Try it
Look below for the line containing "x-2\lambda \\" and the line containing "1-2 \lambda y\\"; repeat exactly those two lines and all lines between them, and nothing else.

The records
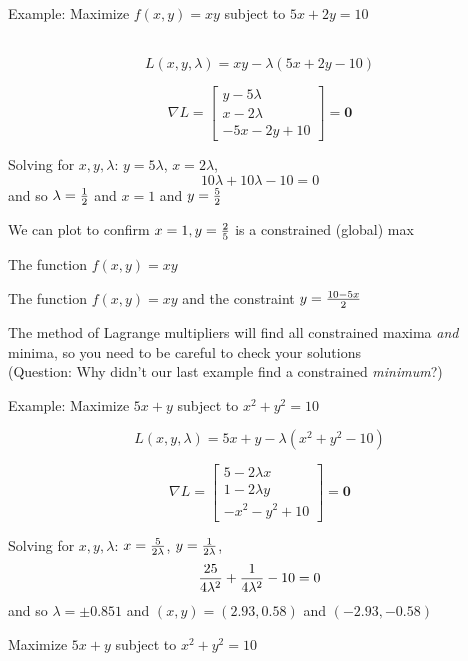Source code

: \documentclass[10pt]{seminar}
\begin{document}
\begin{slide}
\begin{enumerate}
\end{enumerate}

\newslide

Example: Maximize $f(x, y)=xy$ subject to $5x+2y=10$

\ \\$$L(x, y, \lambda)=xy-\lambda(5x+2y-10)$$

$$\nabla L=\begin{bmatrix}
y-5\lambda\\
x-2\lambda \\
-5x-2y+10
\end{bmatrix} =\mathbf{0}$$

Solving for $x, y, \lambda$: $y=5\lambda$, $x=2\lambda$, $$10\lambda+10\lambda-10=0 $$ and so $\lambda ={1\over 2}$  and $x=1$ and $y={5\over 2}$

\newslide
We can plot to confirm $x=1, y={2\over 5}$ is a constrained (global) max

\begin{center}
The function $f(x, y)=xy$


The function $f(x, y)=xy$ and the constraint $y={{10-5x}\over{2}}$

\end{center}

\newslide
The method of Lagrange multipliers will find all constrained maxima \textit{and} minima, so you need to be careful to check your solutions \\(Question: Why didn't our last example find a constrained \textit{minimum}?)

Example: Maximize $5x+y$ subject to $x^2+y^2=10$

$$L(x, y, \lambda)=5x+y-\lambda(x^2+y^2-10)$$

$$\nabla L=\begin{bmatrix}
5-2\lambda x\\
1-2 \lambda y\\
-x^2-y^2+10
\end{bmatrix} =\mathbf{0}$$

Solving for $x, y, \lambda$: $x={5\over 2\lambda}$, $y={1\over 2\lambda}$, $${{25}\over{4\lambda^2}}+{{1}\over{4\lambda^2}}-10=0 $$ and so $\lambda =\pm 0.851$  and $(x, y)=(2.93, 0.58)$ and $(-2.93, -0.58)$

\newslide
Maximize $5x+y$  subject to $x^2+y^2=10$


\end{slide}
\end{document}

Result for this task
x-2\lambda \\
-5x-2y+10
\end{bmatrix} =\mathbf{0}$$

Solving for $x, y, \lambda$: $y=5\lambda$, $x=2\lambda$, $$10\lambda+10\lambda-10=0 $$ and so $\lambda ={1\over 2}$  and $x=1$ and $y={5\over 2}$

\newslide
We can plot to confirm $x=1, y={2\over 5}$ is a constrained (global) max

\begin{center}
The function $f(x, y)=xy$


The function $f(x, y)=xy$ and the constraint $y={{10-5x}\over{2}}$

\end{center}

\newslide
The method of Lagrange multipliers will find all constrained maxima \textit{and} minima, so you need to be careful to check your solutions \\(Question: Why didn't our last example find a constrained \textit{minimum}?)

Example: Maximize $5x+y$ subject to $x^2+y^2=10$

$$L(x, y, \lambda)=5x+y-\lambda(x^2+y^2-10)$$

$$\nabla L=\begin{bmatrix}
5-2\lambda x\\
1-2 \lambda y\\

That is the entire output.